DATA: Begin

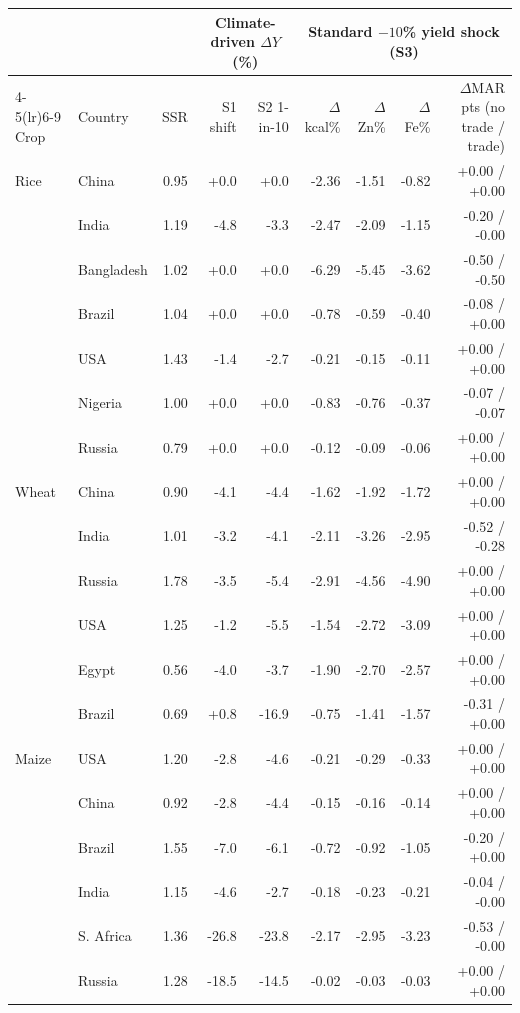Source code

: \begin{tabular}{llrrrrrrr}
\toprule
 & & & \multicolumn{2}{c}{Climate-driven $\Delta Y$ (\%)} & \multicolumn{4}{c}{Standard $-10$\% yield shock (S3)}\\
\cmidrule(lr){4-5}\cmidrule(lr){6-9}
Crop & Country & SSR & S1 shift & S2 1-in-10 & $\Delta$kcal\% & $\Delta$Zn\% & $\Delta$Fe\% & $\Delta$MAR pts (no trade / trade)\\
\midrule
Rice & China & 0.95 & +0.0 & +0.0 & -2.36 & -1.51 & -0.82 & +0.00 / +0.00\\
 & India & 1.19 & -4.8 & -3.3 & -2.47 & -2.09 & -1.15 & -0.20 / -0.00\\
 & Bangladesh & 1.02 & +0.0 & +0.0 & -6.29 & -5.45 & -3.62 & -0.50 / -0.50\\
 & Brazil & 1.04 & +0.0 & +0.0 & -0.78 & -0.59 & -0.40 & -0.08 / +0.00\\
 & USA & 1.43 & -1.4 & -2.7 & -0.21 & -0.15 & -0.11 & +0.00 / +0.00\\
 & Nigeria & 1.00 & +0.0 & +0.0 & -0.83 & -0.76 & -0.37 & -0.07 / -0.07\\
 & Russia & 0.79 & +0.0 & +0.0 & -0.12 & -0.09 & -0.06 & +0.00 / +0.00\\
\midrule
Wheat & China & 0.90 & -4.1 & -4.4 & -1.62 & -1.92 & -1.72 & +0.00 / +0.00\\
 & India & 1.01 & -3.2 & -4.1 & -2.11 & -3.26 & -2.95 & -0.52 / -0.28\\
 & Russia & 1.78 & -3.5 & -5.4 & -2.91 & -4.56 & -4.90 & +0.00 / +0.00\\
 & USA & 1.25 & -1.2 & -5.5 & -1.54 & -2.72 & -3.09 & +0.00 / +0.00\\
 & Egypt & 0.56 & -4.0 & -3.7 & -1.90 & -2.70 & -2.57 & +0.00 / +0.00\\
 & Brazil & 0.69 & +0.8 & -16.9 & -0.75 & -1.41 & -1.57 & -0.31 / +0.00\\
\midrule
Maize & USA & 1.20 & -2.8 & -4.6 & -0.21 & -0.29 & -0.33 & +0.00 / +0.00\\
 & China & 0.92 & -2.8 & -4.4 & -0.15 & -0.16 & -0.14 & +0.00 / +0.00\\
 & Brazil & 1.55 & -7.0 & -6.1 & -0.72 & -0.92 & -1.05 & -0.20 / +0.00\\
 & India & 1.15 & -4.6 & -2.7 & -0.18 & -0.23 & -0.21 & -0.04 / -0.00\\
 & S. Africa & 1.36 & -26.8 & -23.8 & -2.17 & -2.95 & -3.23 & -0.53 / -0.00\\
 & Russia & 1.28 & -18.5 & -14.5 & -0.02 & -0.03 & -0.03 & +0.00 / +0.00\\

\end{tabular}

DATA: End

*TASK REQUIREMENTS*.
Could you repeat all of the data exactly, minus the pictures?

*FINISHED TASK*.
Source code

: \begin{tabular}{llrrrrrrr}
\toprule
 & & & \multicolumn{2}{c}{Climate-driven $\Delta Y$ (\%)} & \multicolumn{4}{c}{Standard $-10$\% yield shock (S3)}\\
\cmidrule(lr){4-5}\cmidrule(lr){6-9}
Crop & Country & SSR & S1 shift & S2 1-in-10 & $\Delta$kcal\% & $\Delta$Zn\% & $\Delta$Fe\% & $\Delta$MAR pts (no trade / trade)\\
\midrule
Rice & China & 0.95 & +0.0 & +0.0 & -2.36 & -1.51 & -0.82 & +0.00 / +0.00\\
 & India & 1.19 & -4.8 & -3.3 & -2.47 & -2.09 & -1.15 & -0.20 / -0.00\\
 & Bangladesh & 1.02 & +0.0 & +0.0 & -6.29 & -5.45 & -3.62 & -0.50 / -0.50\\
 & Brazil & 1.04 & +0.0 & +0.0 & -0.78 & -0.59 & -0.40 & -0.08 / +0.00\\
 & USA & 1.43 & -1.4 & -2.7 & -0.21 & -0.15 & -0.11 & +0.00 / +0.00\\
 & Nigeria & 1.00 & +0.0 & +0.0 & -0.83 & -0.76 & -0.37 & -0.07 / -0.07\\
 & Russia & 0.79 & +0.0 & +0.0 & -0.12 & -0.09 & -0.06 & +0.00 / +0.00\\
\midrule
Wheat & China & 0.90 & -4.1 & -4.4 & -1.62 & -1.92 & -1.72 & +0.00 / +0.00\\
 & India & 1.01 & -3.2 & -4.1 & -2.11 & -3.26 & -2.95 & -0.52 / -0.28\\
 & Russia & 1.78 & -3.5 & -5.4 & -2.91 & -4.56 & -4.90 & +0.00 / +0.00\\
 & USA & 1.25 & -1.2 & -5.5 & -1.54 & -2.72 & -3.09 & +0.00 / +0.00\\
 & Egypt & 0.56 & -4.0 & -3.7 & -1.90 & -2.70 & -2.57 & +0.00 / +0.00\\
 & Brazil & 0.69 & +0.8 & -16.9 & -0.75 & -1.41 & -1.57 & -0.31 / +0.00\\
\midrule
Maize & USA & 1.20 & -2.8 & -4.6 & -0.21 & -0.29 & -0.33 & +0.00 / +0.00\\
 & China & 0.92 & -2.8 & -4.4 & -0.15 & -0.16 & -0.14 & +0.00 / +0.00\\
 & Brazil & 1.55 & -7.0 & -6.1 & -0.72 & -0.92 & -1.05 & -0.20 / +0.00\\
 & India & 1.15 & -4.6 & -2.7 & -0.18 & -0.23 & -0.21 & -0.04 / -0.00\\
 & S. Africa & 1.36 & -26.8 & -23.8 & -2.17 & -2.95 & -3.23 & -0.53 / -0.00\\
 & Russia & 1.28 & -18.5 & -14.5 & -0.02 & -0.03 & -0.03 & +0.00 / +0.00\\

\end{tabular}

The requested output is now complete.